|
Steeleye Span
20 februari 2015 De Roma Borgerhout (Antwerpen) |
De nostalgie druipt eraf wanneer het volkstheater De Roma in Borgerhout binnenstapt. Maar je wordt altijd ontvangen met de nodige égards. Je voelt je gewenst, deelgenoot en medestander ter instandhouding van een iconische tempel. En Jan De Smet als presentator deed nog even aan crowdfunding. Een perfecte locatie voor het 45-jarige jubileum van een folkrock-groep met een naam die doet denken aan een verdwenen waspoeder: Steeleye Span.
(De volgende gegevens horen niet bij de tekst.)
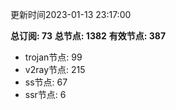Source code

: 更新时间2023-01-13 23:17:00

**总订阅: 73**
**总节点: 1382**
**有效节点: 387**
- trojan节点: 99
- v2ray节点: 215
- ss节点: 67
- ssr节点: 6

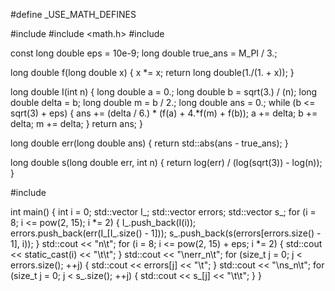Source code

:#define _USE_MATH_DEFINES

#include <iostream>
#include <math.h>
#include <iomanip>

const long double eps = 10e-9;
long double true_ans = M_PI / 3.;

long double f(long double x) {
    x *= x;
    return long double(1./(1. + x));
}

long double I(int n) {
    long double a = 0.;
    long double b = sqrt(3.) / (n);
    long double delta = b;
    long double m = b / 2.;
    long double ans = 0.;
    while (b <= sqrt(3) + eps) {
        ans += (delta / 6.) * (f(a) + 4.*f(m) + f(b));
        a += delta;
        b += delta;
        m += delta;
    }
    return ans;
}

long double err(long double ans) {
    return std::abs(ans - true_ans);
}

long double s(long double err, int n) {
    return log(err) / (log(sqrt(3)) - log(n));
}

#include <vector>

int main() {
    int i = 0;
    std::vector<long double> I_;
    std::vector<long double> errors;
    std::vector<long double> s_;
    for (i = 8; i <= pow(2, 15); i *= 2) {
        I_.push_back(I(i));
        errors.push_back(err(I_[I_.size() - 1]));
        s_.push_back(s(errors[errors.size() - 1], i));
    }
    std::cout << "n\t";
    for (i = 8; i <= pow(2, 15) + eps; i *= 2) {
        std::cout << static_cast<int>(i) << "\t\t";
    }
    std::cout << "\nerr_n\t";
    for (size_t j = 0; j < errors.size(); ++j) {
        std::cout << errors[j] << "\t";
    }
    std::cout << "\ns_n\t";
    for (size_t j = 0; j < s_.size(); ++j) {
        std::cout << s_[j] << "\t\t";
    }
}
Opgericht in 1969 door Ashley Hutchings (denk aan Morris On), Tim Hart en echtgenoot Maddy Prior. Decennia lang volgde de ene wissel na de andere, zelfs leadzangeres Maddy Prior koos in de jaren ‘80 voor een solo-carrière en een duo met June Tabor (Silly Sisters). Maar nog steeds alive and kicking. Heimwee kwam bovendrijven bij het verschijnen van Maddy Prior, samen met Rick Kemp (ooit bij King Crimson) en een aantal nieuwe gezichten. Opener ‘Blackleg’ was een voltreffer al bleek snel dat de stem van Maddy wat aan jeugdigheid had moeten inboeten. En effen later bekroop mij het gevoel dat de songs nogal gedateerd leken. Steeleye Span was samen met Pentangle en Fairport Convention toch de belangrijkste vertegenwoordigers van de engelse folkrock-scène. In Frankrijk kreeg gelijktijdig de Bretoense folk veel aandacht (Malicorne, Alan Stivell,..), maar kon zich in de jaren negentig niet meer handhaven. Op het Britse eiland is men toch behoudsgezinder en eert men de tradities, waardoor folkmuzikanten toch nog hun brood kunnen verdienen (denk maar aan Robin Williamson of Mike Heron van ISB). In de Roma kwam Steeleye Span pas echt op gang met het voetstampende King Henry, gevolgd door een gejaagd nummer over “Hunting the hare on Yonden hill”. Het tempo werd opgedreven en de traditionele folk moest langzaam wijken voor folkrock, met meer en meer nadruk op rock. Hier en daar een gitaarsolo van de invloedrijke Julian Littman (ook gekend uit Londense West-End musicals). |
De benjamin van de groep, de oogverblindende Jessie May Smart (what’s in a name) trok alle aandacht van het oudere publiek (ja, zo zijn we). Onmisbaar fiddelde ze op akoestische viool en bepaalde in de recentere songs de groepsklank met haar electric violin. Bezwerend opende ze na de verplichte pauze (ter ondersteuning van de restauratiewerken moet er geconsumeerd worden). Dit was Jean-Luc Ponty waardig. En toen kwam het traditionele folknummer Boys of Bedlam dat een moderne make-over kreeg door de inlassing van een rap-refrein. En ook hier weer oorstrelende viool-intermezzo’s van Jessie. Het recente album ‘Wintersmith’ kwam ruim aan bod met o.a. ‘Crowned Ice’ en het zelfs heavy ‘Dark Morris’ als bisnummer. Om te overleven moet je een stukje mee evolueren.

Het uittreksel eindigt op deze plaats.